**TASK DESCRIPTION:** Set down every entry exactly as given. Pictures are to be left out.

**DATASET CONTENT:**
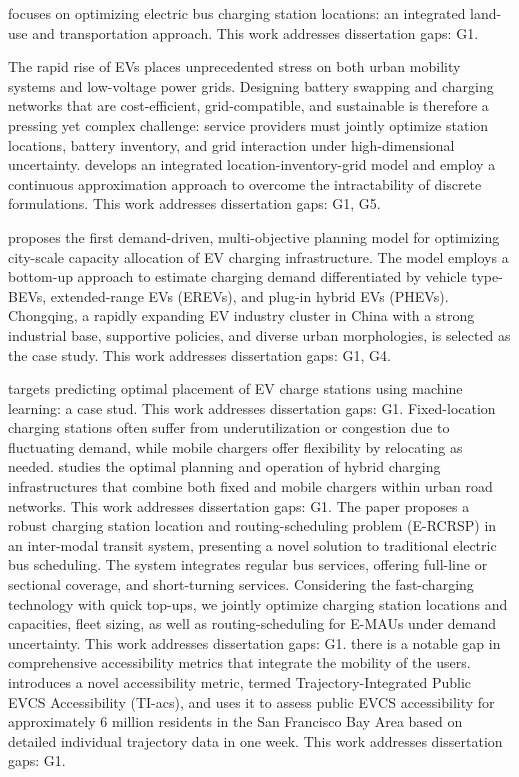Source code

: \documentclass[letterpaper, 12pt, oneside, doublespacing]{Thesis}
\begin{document}
\noindent \cite{optimizing_electric_2025} focuses on optimizing electric bus charging station locations: an integrated land-use and transportation approach. This work addresses dissertation gaps: G1.



\noindent The rapid rise of EVs places unprecedented stress on both urban mobility systems and low-voltage power grids. Designing battery swapping and charging networks that are cost-efficient, grid-compatible, and sustainable is therefore a pressing yet complex challenge: service providers must jointly optimize station locations, battery inventory, and grid interaction under high-dimensional uncertainty. \cite{optimizing_urban_2025} develops an integrated location-inventory-grid model and employ a continuous approximation approach to overcome the intractability of discrete formulations. This work addresses dissertation gaps: G1, G5.



\noindent \cite{planning_future_2025} proposes the first demand-driven, multi-objective planning model for optimizing city-scale capacity allocation of EV charging infrastructure. The model employs a bottom-up approach to estimate charging demand differentiated by vehicle type-BEVs, extended-range EVs (EREVs), and plug-in hybrid EVs (PHEVs). Chongqing, a rapidly expanding EV industry cluster in China with a strong industrial base, supportive policies, and diverse urban morphologies, is selected as the case study. This work addresses dissertation gaps: G1, G4.



\noindent \cite{analyzing_locational_2025} targets predicting optimal placement of EV charge stations using machine learning: a case stud. This work addresses dissertation gaps: G1. Fixed-location charging stations often suffer from underutilization or congestion due to fluctuating demand, while mobile chargers offer flexibility by relocating as needed. \cite{reinforcement_learning_2025} studies the optimal planning and operation of hybrid charging infrastructures that combine both fixed and mobile chargers within urban road networks. This work addresses dissertation gaps: G1. The paper \cite{robust_charging_2025} proposes a robust charging station location and routing-scheduling problem (E-RCRSP) in an inter-modal transit system, presenting a novel solution to traditional electric bus scheduling. The system integrates regular bus services, offering full-line or sectional coverage, and short-turning services. Considering the fast-charging technology with quick top-ups, we jointly optimize charging station locations and capacities, fleet sizing, as well as routing-scheduling for E-MAUs under demand uncertainty. This work addresses dissertation gaps: G1.
there is a notable gap in comprehensive accessibility metrics that integrate the mobility of the users. \cite{trajectory-integrated_accessibility_2025} introduces a novel accessibility metric, termed Trajectory-Integrated Public EVCS Accessibility (TI-acs), and uses it to assess public EVCS accessibility for approximately 6 million residents in the San Francisco Bay Area based on detailed individual trajectory data in one week. This work addresses dissertation gaps: G1.
\end{document}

**YOUR SOLUTION:**
Source code

: \documentclass[letterpaper, 12pt, oneside, doublespacing]{Thesis}
\begin{document}
\noindent \cite{optimizing_electric_2025} focuses on optimizing electric bus charging station locations: an integrated land-use and transportation approach. This work addresses dissertation gaps: G1.



\noindent The rapid rise of EVs places unprecedented stress on both urban mobility systems and low-voltage power grids. Designing battery swapping and charging networks that are cost-efficient, grid-compatible, and sustainable is therefore a pressing yet complex challenge: service providers must jointly optimize station locations, battery inventory, and grid interaction under high-dimensional uncertainty. \cite{optimizing_urban_2025} develops an integrated location-inventory-grid model and employ a continuous approximation approach to overcome the intractability of discrete formulations. This work addresses dissertation gaps: G1, G5.



\noindent \cite{planning_future_2025} proposes the first demand-driven, multi-objective planning model for optimizing city-scale capacity allocation of EV charging infrastructure. The model employs a bottom-up approach to estimate charging demand differentiated by vehicle type-BEVs, extended-range EVs (EREVs), and plug-in hybrid EVs (PHEVs). Chongqing, a rapidly expanding EV industry cluster in China with a strong industrial base, supportive policies, and diverse urban morphologies, is selected as the case study. This work addresses dissertation gaps: G1, G4.



\noindent \cite{analyzing_locational_2025} targets predicting optimal placement of EV charge stations using machine learning: a case stud. This work addresses dissertation gaps: G1. Fixed-location charging stations often suffer from underutilization or congestion due to fluctuating demand, while mobile chargers offer flexibility by relocating as needed. \cite{reinforcement_learning_2025} studies the optimal planning and operation of hybrid charging infrastructures that combine both fixed and mobile chargers within urban road networks. This work addresses dissertation gaps: G1. The paper \cite{robust_charging_2025} proposes a robust charging station location and routing-scheduling problem (E-RCRSP) in an inter-modal transit system, presenting a novel solution to traditional electric bus scheduling. The system integrates regular bus services, offering full-line or sectional coverage, and short-turning services. Considering the fast-charging technology with quick top-ups, we jointly optimize charging station locations and capacities, fleet sizing, as well as routing-scheduling for E-MAUs under demand uncertainty. This work addresses dissertation gaps: G1.
there is a notable gap in comprehensive accessibility metrics that integrate the mobility of the users. \cite{trajectory-integrated_accessibility_2025} introduces a novel accessibility metric, termed Trajectory-Integrated Public EVCS Accessibility (TI-acs), and uses it to assess public EVCS accessibility for approximately 6 million residents in the San Francisco Bay Area based on detailed individual trajectory data in one week. This work addresses dissertation gaps: G1.
\end{document}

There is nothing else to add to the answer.